Similar to Sri Lanka, Ghana is also looking at a IMF bailout and a First Capital Report says that the two countries have very different approaches when it comes to their debt restructuring efforts although their economies are similar.
“Ghana’s approach was to immediately restructure domestic debt despite having 58% external debt exposure while Sri Lanka has first obtained the IMF board level approval and is progressing towards the external debt restructuring process subsequent to the debt sustainability analysis.
Sri Lanka has raised its interest rates to reduce inflation, increase credit growth, and end the FX crisis. Despite having higher tax-to-GDP ratios, several countries with soft-pegged central banks, such as Ghana, Zambia, and Suriname, have defaulted after implementing similar policies. Even though Ghana had a similar debt restructuring approach like Sri Lanka it initially avoided IMF’s support and subsequently approached the IMF towards mid-2022.
Amidst high levels of debt similar to Sri Lanka, Ghana started to discuss domestic debt restructuring even before approaching the IMF. Ghana carried out its own debt sustainability analysis and decided on certain debt targets and went on to achieve it. Later Ghana negotiated a staff level agreement with the IMF but the decision for domestic debt restructuring remained with the Government. By February 2023, Ghana completed the domestic debt restructuring which resulted in a rating upgrade as well.
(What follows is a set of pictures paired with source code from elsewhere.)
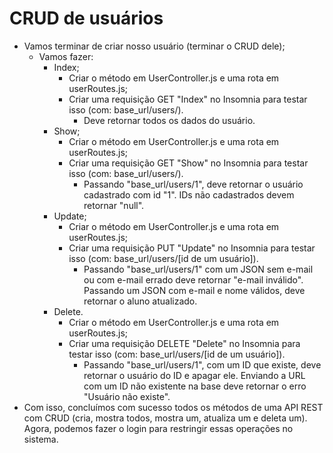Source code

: # CRUD de usuários

- Vamos terminar de criar nosso usuário (terminar o CRUD dele);
  - Vamos fazer:
    - Index;
      - Criar o método em UserController.js e uma rota em userRoutes.js;
      - Criar uma requisição GET "Index" no Insomnia para testar isso (com: base_url/users/).
        - Deve retornar todos os dados do usuário.
    - Show;
      - Criar o método em UserController.js e uma rota em userRoutes.js;
      - Criar uma requisição GET "Show" no Insomnia para testar isso (com: base_url/users/).
        - Passando "base_url/users/1", deve retornar o usuário cadastrado com id "1". IDs não cadastrados devem retornar "null".
    - Update;
      - Criar o método em UserController.js e uma rota em userRoutes.js;
      - Criar uma requisição PUT "Update" no Insomnia para testar isso (com: base_url/users/[id de um usuário]).
        - Passando "base_url/users/1" com um JSON sem e-mail ou com e-mail errado deve retornar "e-mail inválido". Passando um JSON com e-mail e nome válidos, deve retornar o aluno atualizado.
    - Delete.
      - Criar o método em UserController.js e uma rota em userRoutes.js;
      - Criar uma requisição DELETE "Delete" no Insomnia para testar isso (com: base_url/users/[id de um usuário]).
        - Passando "base_url/users/1", com um ID que existe, deve retornar o usuário do ID e apagar ele. Enviando a URL com um ID não existente na base deve retornar o erro "Usuário não existe".
- Com isso, concluímos com sucesso todos os métodos de uma API REST com CRUD (cria, mostra todos, mostra um, atualiza um e deleta um). Agora, podemos fazer o login para restringir essas operações no sistema.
Ghana has completed its domestic debt exchange program, which takes it one step closer to securing the USD 3 Bn IMF bailout. Since China is Ghana’s largest bilateral creditor, both nations had a meeting during March 2023 to aid Ghana’s external debt restructuring through reliefs, lower interest rates, and moratorium extensions on debt servicing and maturities, which is a precursor to a bailout from the IMF.
Ghana’s President expects to conclude the IMF deal in March 2023.